Your assignment
In the copy, keep every record exact and leave out all images.

-------- Data for processing --------

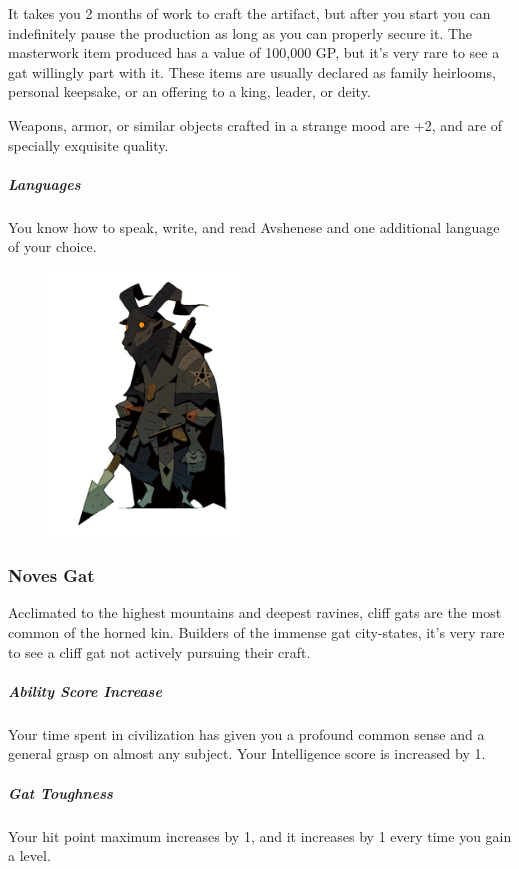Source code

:     It takes you 2 months of work to craft the artifact, but after you start you can indefinitely pause the production as long as you can properly secure it.
    The masterwork item produced has a value of 100,000 GP, but it's very rare to see a gat willingly part with it.
    These items are usually declared as family heirlooms, personal keepsake, or an offering to a king, leader, or deity.

    Weapons, armor, or similar objects crafted in a strange mood are +2, and are of specially exquisite quality.

    \subparagraph{Languages} You know how to speak, write, and read Avshenese and one additional language of your choice.

\begin{figure}[!b]
    \centering
    \includegraphics[width=0.47\textwidth]{04kins/img/11gat_knight.png}
\end{figure}

\newpage

\subsubsection{Noves Gat}
    Acclimated to the highest mountains and deepest ravines, cliff gats are the most common of the horned kin.
    Builders of the immense gat city-states, it's very rare to see a cliff gat not actively pursuing their craft.

    \subparagraph{Ability Score Increase} Your time spent in civilization has given you a profound common sense and a general grasp on almost any subject.
    Your Intelligence score is increased by 1.

    \subparagraph{Gat Toughness} Your hit point maximum increases by 1, and it increases by 1 every time you gain a level.

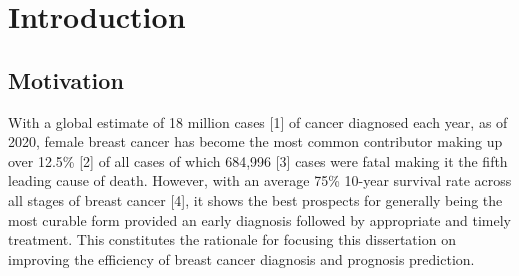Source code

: \documentclass{l4proj}
\begin{document}
%
%
%
%
%
%
%
\chapter{Introduction}


\section{Motivation}
With a global estimate of 18 million cases [1] of cancer diagnosed each year, as of 2020, female breast cancer has become the most common contributor making up over 12.5\% [2] of all cases of which 684,996 [3] cases were fatal making it the fifth leading cause of death. However, with an average 75\% 10-year survival rate across all stages of breast cancer [4], it shows the best prospects for generally being the most curable form provided an early diagnosis followed by appropriate and timely treatment. This constitutes the rationale for focusing this dissertation on improving the efficiency of breast cancer diagnosis and prognosis prediction. 
\end{document}
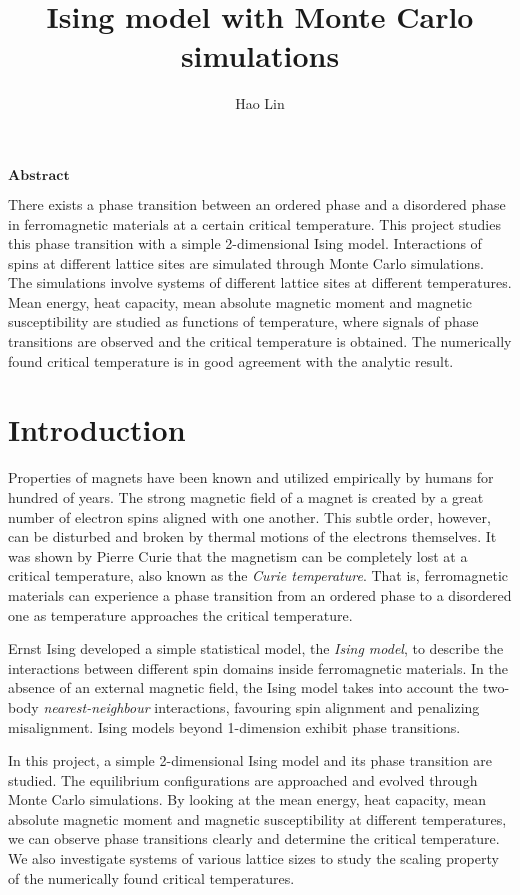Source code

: \documentclass{article}
\begin{document}
\title{Ising model with Monte Carlo simulations}
\author{Hao Lin}
\maketitle


\begin{center}
\small
$\mathbf{Abstract}$
\end{center}
{\small
There exists a phase transition between an ordered phase and a disordered phase in ferromagnetic materials at a certain critical temperature. This project studies this phase transition with a simple 2-dimensional Ising model. Interactions of spins at different lattice sites are simulated through Monte Carlo simulations. The simulations involve systems of different lattice sites at different temperatures. Mean energy, heat capacity, mean absolute magnetic moment and magnetic susceptibility are studied as functions of temperature, where signals of phase transitions are observed and the critical temperature is obtained. The numerically found critical temperature is in good agreement with the analytic result.
}

\section{Introduction}
Properties of magnets have been known and utilized empirically by humans for hundred of years. The strong magnetic field of a magnet is created by a great number of electron spins aligned with one another. This subtle order, however, can be disturbed and broken by thermal motions of the electrons themselves. It was shown by Pierre Curie that the magnetism can be completely lost at a critical temperature, also known as the \emph{Curie temperature}. That is, ferromagnetic materials can experience a phase transition from an ordered phase to a disordered one as temperature approaches the critical temperature. 

Ernst Ising developed a simple statistical model, the \emph{Ising model}, to describe the interactions between different spin domains inside ferromagnetic materials.\cite{textbook} In the absence of an external magnetic field, the Ising model takes into account the two-body \emph{nearest-neighbour} interactions, favouring spin alignment and penalizing misalignment. Ising models beyond 1-dimension exhibit phase transitions.\cite{video} 

In this project, a simple 2-dimensional Ising model and its phase transition are studied. The equilibrium configurations are approached and evolved through Monte Carlo simulations. By looking at the mean energy, heat capacity, mean absolute magnetic moment and magnetic susceptibility at different temperatures, we can observe phase transitions clearly and determine the critical temperature. We also investigate systems of various lattice sizes to study the scaling property of the numerically found critical temperatures.
\end{document}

--------

Response to this exercise
Source code

:     It takes you 2 months of work to craft the artifact, but after you start you can indefinitely pause the production as long as you can properly secure it.
    The masterwork item produced has a value of 100,000 GP, but it's very rare to see a gat willingly part with it.
    These items are usually declared as family heirlooms, personal keepsake, or an offering to a king, leader, or deity.

    Weapons, armor, or similar objects crafted in a strange mood are +2, and are of specially exquisite quality.

    \subparagraph{Languages} You know how to speak, write, and read Avshenese and one additional language of your choice.

\begin{figure}[!b]
    \centering
    \includegraphics[width=0.47\textwidth]{04kins/img/11gat_knight.png}
\end{figure}

\newpage

\subsubsection{Noves Gat}
    Acclimated to the highest mountains and deepest ravines, cliff gats are the most common of the horned kin.
    Builders of the immense gat city-states, it's very rare to see a cliff gat not actively pursuing their craft.

    \subparagraph{Ability Score Increase} Your time spent in civilization has given you a profound common sense and a general grasp on almost any subject.
    Your Intelligence score is increased by 1.

    \subparagraph{Gat Toughness} Your hit point maximum increases by 1, and it increases by 1 every time you gain a level.

Source code

: \documentclass{l4proj}
\begin{document}
%
%
%
%
%
%
%
\chapter{Introduction}


\section{Motivation}
With a global estimate of 18 million cases [1] of cancer diagnosed each year, as of 2020, female breast cancer has become the most common contributor making up over 12.5\% [2] of all cases of which 684,996 [3] cases were fatal making it the fifth leading cause of death. However, with an average 75\% 10-year survival rate across all stages of breast cancer [4], it shows the best prospects for generally being the most curable form provided an early diagnosis followed by appropriate and timely treatment. This constitutes the rationale for focusing this dissertation on improving the efficiency of breast cancer diagnosis and prognosis prediction. 
\end{document}
Source code

: \documentclass{article}
\begin{document}
\title{Ising model with Monte Carlo simulations}
\author{Hao Lin}
\maketitle


\begin{center}
\small
$\mathbf{Abstract}$
\end{center}
{\small
There exists a phase transition between an ordered phase and a disordered phase in ferromagnetic materials at a certain critical temperature. This project studies this phase transition with a simple 2-dimensional Ising model. Interactions of spins at different lattice sites are simulated through Monte Carlo simulations. The simulations involve systems of different lattice sites at different temperatures. Mean energy, heat capacity, mean absolute magnetic moment and magnetic susceptibility are studied as functions of temperature, where signals of phase transitions are observed and the critical temperature is obtained. The numerically found critical temperature is in good agreement with the analytic result.
}

\section{Introduction}
Properties of magnets have been known and utilized empirically by humans for hundred of years. The strong magnetic field of a magnet is created by a great number of electron spins aligned with one another. This subtle order, however, can be disturbed and broken by thermal motions of the electrons themselves. It was shown by Pierre Curie that the magnetism can be completely lost at a critical temperature, also known as the \emph{Curie temperature}. That is, ferromagnetic materials can experience a phase transition from an ordered phase to a disordered one as temperature approaches the critical temperature. 

Ernst Ising developed a simple statistical model, the \emph{Ising model}, to describe the interactions between different spin domains inside ferromagnetic materials.\cite{textbook} In the absence of an external magnetic field, the Ising model takes into account the two-body \emph{nearest-neighbour} interactions, favouring spin alignment and penalizing misalignment. Ising models beyond 1-dimension exhibit phase transitions.\cite{video} 

In this project, a simple 2-dimensional Ising model and its phase transition are studied. The equilibrium configurations are approached and evolved through Monte Carlo simulations. By looking at the mean energy, heat capacity, mean absolute magnetic moment and magnetic susceptibility at different temperatures, we can observe phase transitions clearly and determine the critical temperature. We also investigate systems of various lattice sizes to study the scaling property of the numerically found critical temperatures.
\end{document}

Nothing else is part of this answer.